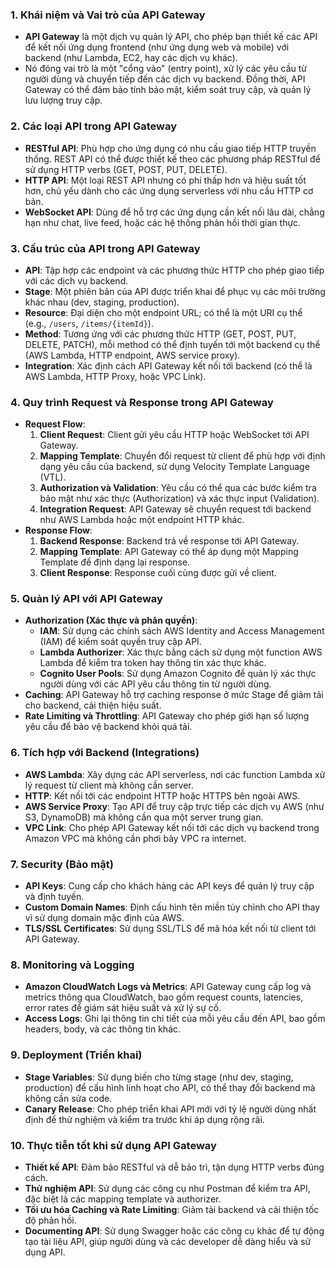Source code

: 
### 1. **Khái niệm và Vai trò của API Gateway**
   - **API Gateway** là một dịch vụ quản lý API, cho phép bạn thiết kế các API để kết nối ứng dụng frontend (như ứng dụng web và mobile) với backend (như Lambda, EC2, hay các dịch vụ khác).
   - Nó đóng vai trò là một "cổng vào" (entry point), xử lý các yêu cầu từ người dùng và chuyển tiếp đến các dịch vụ backend. Đồng thời, API Gateway có thể đảm bảo tính bảo mật, kiểm soát truy cập, và quản lý lưu lượng truy cập.

### 2. **Các loại API trong API Gateway**
   - **RESTful API**: Phù hợp cho ứng dụng có nhu cầu giao tiếp HTTP truyền thống. REST API có thể được thiết kế theo các phương pháp RESTful để sử dụng HTTP verbs (GET, POST, PUT, DELETE).
   - **HTTP API**: Một loại REST API nhưng có phí thấp hơn và hiệu suất tốt hơn, chủ yếu dành cho các ứng dụng serverless với nhu cầu HTTP cơ bản.
   - **WebSocket API**: Dùng để hỗ trợ các ứng dụng cần kết nối lâu dài, chẳng hạn như chat, live feed, hoặc các hệ thống phản hồi thời gian thực.

### 3. **Cấu trúc của API trong API Gateway**
   - **API**: Tập hợp các endpoint và các phương thức HTTP cho phép giao tiếp với các dịch vụ backend.
   - **Stage**: Một phiên bản của API được triển khai để phục vụ các môi trường khác nhau (dev, staging, production).
   - **Resource**: Đại diện cho một endpoint URL; có thể là một URI cụ thể (e.g., `/users`, `/items/{itemId}`).
   - **Method**: Tương ứng với các phương thức HTTP (GET, POST, PUT, DELETE, PATCH), mỗi method có thể định tuyến tới một backend cụ thể (AWS Lambda, HTTP endpoint, AWS service proxy).
   - **Integration**: Xác định cách API Gateway kết nối tới backend (có thể là AWS Lambda, HTTP Proxy, hoặc VPC Link).

### 4. **Quy trình Request và Response trong API Gateway**
   - **Request Flow**:
     1. **Client Request**: Client gửi yêu cầu HTTP hoặc WebSocket tới API Gateway.
     2. **Mapping Template**: Chuyển đổi request từ client để phù hợp với định dạng yêu cầu của backend, sử dụng Velocity Template Language (VTL).
     3. **Authorization và Validation**: Yêu cầu có thể qua các bước kiểm tra bảo mật như xác thực (Authorization) và xác thực input (Validation).
     4. **Integration Request**: API Gateway sẽ chuyển request tới backend như AWS Lambda hoặc một endpoint HTTP khác.
   - **Response Flow**:
     1. **Backend Response**: Backend trả về response tới API Gateway.
     2. **Mapping Template**: API Gateway có thể áp dụng một Mapping Template để định dạng lại response.
     3. **Client Response**: Response cuối cùng được gửi về client.

### 5. **Quản lý API với API Gateway**
   - **Authorization (Xác thực và phân quyền)**:
     - **IAM**: Sử dụng các chính sách AWS Identity and Access Management (IAM) để kiểm soát quyền truy cập API.
     - **Lambda Authorizer**: Xác thực bằng cách sử dụng một function AWS Lambda để kiểm tra token hay thông tin xác thực khác.
     - **Cognito User Pools**: Sử dụng Amazon Cognito để quản lý xác thực người dùng với các API yêu cầu thông tin từ người dùng.
   - **Caching**: API Gateway hỗ trợ caching response ở mức Stage để giảm tải cho backend, cải thiện hiệu suất.
   - **Rate Limiting và Throttling**: API Gateway cho phép giới hạn số lượng yêu cầu để bảo vệ backend khỏi quá tải.

### 6. **Tích hợp với Backend (Integrations)**
   - **AWS Lambda**: Xây dựng các API serverless, nơi các function Lambda xử lý request từ client mà không cần server.
   - **HTTP**: Kết nối tới các endpoint HTTP hoặc HTTPS bên ngoài AWS.
   - **AWS Service Proxy**: Tạo API để truy cập trực tiếp các dịch vụ AWS (như S3, DynamoDB) mà không cần qua một server trung gian.
   - **VPC Link**: Cho phép API Gateway kết nối tới các dịch vụ backend trong Amazon VPC mà không cần phơi bày VPC ra internet.

### 7. **Security (Bảo mật)**
   - **API Keys**: Cung cấp cho khách hàng các API keys để quản lý truy cập và định tuyến.
   - **Custom Domain Names**: Định cấu hình tên miền tùy chỉnh cho API thay vì sử dụng domain mặc định của AWS.
   - **TLS/SSL Certificates**: Sử dụng SSL/TLS để mã hóa kết nối từ client tới API Gateway.

### 8. **Monitoring và Logging**
   - **Amazon CloudWatch Logs và Metrics**: API Gateway cung cấp log và metrics thông qua CloudWatch, bao gồm request counts, latencies, error rates để giám sát hiệu suất và xử lý sự cố.
   - **Access Logs**: Ghi lại thông tin chi tiết của mỗi yêu cầu đến API, bao gồm headers, body, và các thông tin khác.

### 9. **Deployment (Triển khai)**
   - **Stage Variables**: Sử dụng biến cho từng stage (như dev, staging, production) để cấu hình linh hoạt cho API, có thể thay đổi backend mà không cần sửa code.
   - **Canary Release**: Cho phép triển khai API mới với tỷ lệ người dùng nhất định để thử nghiệm và kiểm tra trước khi áp dụng rộng rãi.

### 10. **Thực tiễn tốt khi sử dụng API Gateway**
   - **Thiết kế API**: Đảm bảo RESTful và dễ bảo trì, tận dụng HTTP verbs đúng cách.
   - **Thử nghiệm API**: Sử dụng các công cụ như Postman để kiểm tra API, đặc biệt là các mapping template và authorizer.
   - **Tối ưu hóa Caching và Rate Limiting**: Giảm tải backend và cải thiện tốc độ phản hồi.
   - **Documenting API**: Sử dụng Swagger hoặc các công cụ khác để tự động tạo tài liệu API, giúp người dùng và các developer dễ dàng hiểu và sử dụng API.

### THE PROBLEM
Please, without any pictures, print each entry exactly.

### TASK RESPONSE
Source code

: 
### 1. **Khái niệm và Vai trò của API Gateway**
   - **API Gateway** là một dịch vụ quản lý API, cho phép bạn thiết kế các API để kết nối ứng dụng frontend (như ứng dụng web và mobile) với backend (như Lambda, EC2, hay các dịch vụ khác).
   - Nó đóng vai trò là một "cổng vào" (entry point), xử lý các yêu cầu từ người dùng và chuyển tiếp đến các dịch vụ backend. Đồng thời, API Gateway có thể đảm bảo tính bảo mật, kiểm soát truy cập, và quản lý lưu lượng truy cập.

### 2. **Các loại API trong API Gateway**
   - **RESTful API**: Phù hợp cho ứng dụng có nhu cầu giao tiếp HTTP truyền thống. REST API có thể được thiết kế theo các phương pháp RESTful để sử dụng HTTP verbs (GET, POST, PUT, DELETE).
   - **HTTP API**: Một loại REST API nhưng có phí thấp hơn và hiệu suất tốt hơn, chủ yếu dành cho các ứng dụng serverless với nhu cầu HTTP cơ bản.
   - **WebSocket API**: Dùng để hỗ trợ các ứng dụng cần kết nối lâu dài, chẳng hạn như chat, live feed, hoặc các hệ thống phản hồi thời gian thực.

### 3. **Cấu trúc của API trong API Gateway**
   - **API**: Tập hợp các endpoint và các phương thức HTTP cho phép giao tiếp với các dịch vụ backend.
   - **Stage**: Một phiên bản của API được triển khai để phục vụ các môi trường khác nhau (dev, staging, production).
   - **Resource**: Đại diện cho một endpoint URL; có thể là một URI cụ thể (e.g., `/users`, `/items/{itemId}`).
   - **Method**: Tương ứng với các phương thức HTTP (GET, POST, PUT, DELETE, PATCH), mỗi method có thể định tuyến tới một backend cụ thể (AWS Lambda, HTTP endpoint, AWS service proxy).
   - **Integration**: Xác định cách API Gateway kết nối tới backend (có thể là AWS Lambda, HTTP Proxy, hoặc VPC Link).

### 4. **Quy trình Request và Response trong API Gateway**
   - **Request Flow**:
     1. **Client Request**: Client gửi yêu cầu HTTP hoặc WebSocket tới API Gateway.
     2. **Mapping Template**: Chuyển đổi request từ client để phù hợp với định dạng yêu cầu của backend, sử dụng Velocity Template Language (VTL).
     3. **Authorization và Validation**: Yêu cầu có thể qua các bước kiểm tra bảo mật như xác thực (Authorization) và xác thực input (Validation).
     4. **Integration Request**: API Gateway sẽ chuyển request tới backend như AWS Lambda hoặc một endpoint HTTP khác.
   - **Response Flow**:
     1. **Backend Response**: Backend trả về response tới API Gateway.
     2. **Mapping Template**: API Gateway có thể áp dụng một Mapping Template để định dạng lại response.
     3. **Client Response**: Response cuối cùng được gửi về client.

### 5. **Quản lý API với API Gateway**
   - **Authorization (Xác thực và phân quyền)**:
     - **IAM**: Sử dụng các chính sách AWS Identity and Access Management (IAM) để kiểm soát quyền truy cập API.
     - **Lambda Authorizer**: Xác thực bằng cách sử dụng một function AWS Lambda để kiểm tra token hay thông tin xác thực khác.
     - **Cognito User Pools**: Sử dụng Amazon Cognito để quản lý xác thực người dùng với các API yêu cầu thông tin từ người dùng.
   - **Caching**: API Gateway hỗ trợ caching response ở mức Stage để giảm tải cho backend, cải thiện hiệu suất.
   - **Rate Limiting và Throttling**: API Gateway cho phép giới hạn số lượng yêu cầu để bảo vệ backend khỏi quá tải.

### 6. **Tích hợp với Backend (Integrations)**
   - **AWS Lambda**: Xây dựng các API serverless, nơi các function Lambda xử lý request từ client mà không cần server.
   - **HTTP**: Kết nối tới các endpoint HTTP hoặc HTTPS bên ngoài AWS.
   - **AWS Service Proxy**: Tạo API để truy cập trực tiếp các dịch vụ AWS (như S3, DynamoDB) mà không cần qua một server trung gian.
   - **VPC Link**: Cho phép API Gateway kết nối tới các dịch vụ backend trong Amazon VPC mà không cần phơi bày VPC ra internet.

### 7. **Security (Bảo mật)**
   - **API Keys**: Cung cấp cho khách hàng các API keys để quản lý truy cập và định tuyến.
   - **Custom Domain Names**: Định cấu hình tên miền tùy chỉnh cho API thay vì sử dụng domain mặc định của AWS.
   - **TLS/SSL Certificates**: Sử dụng SSL/TLS để mã hóa kết nối từ client tới API Gateway.

### 8. **Monitoring và Logging**
   - **Amazon CloudWatch Logs và Metrics**: API Gateway cung cấp log và metrics thông qua CloudWatch, bao gồm request counts, latencies, error rates để giám sát hiệu suất và xử lý sự cố.
   - **Access Logs**: Ghi lại thông tin chi tiết của mỗi yêu cầu đến API, bao gồm headers, body, và các thông tin khác.

### 9. **Deployment (Triển khai)**
   - **Stage Variables**: Sử dụng biến cho từng stage (như dev, staging, production) để cấu hình linh hoạt cho API, có thể thay đổi backend mà không cần sửa code.
   - **Canary Release**: Cho phép triển khai API mới với tỷ lệ người dùng nhất định để thử nghiệm và kiểm tra trước khi áp dụng rộng rãi.

### 10. **Thực tiễn tốt khi sử dụng API Gateway**
   - **Thiết kế API**: Đảm bảo RESTful và dễ bảo trì, tận dụng HTTP verbs đúng cách.
   - **Thử nghiệm API**: Sử dụng các công cụ như Postman để kiểm tra API, đặc biệt là các mapping template và authorizer.
   - **Tối ưu hóa Caching và Rate Limiting**: Giảm tải backend và cải thiện tốc độ phản hồi.
   - **Documenting API**: Sử dụng Swagger hoặc các công cụ khác để tự động tạo tài liệu API, giúp người dùng và các developer dễ dàng hiểu và sử dụng API.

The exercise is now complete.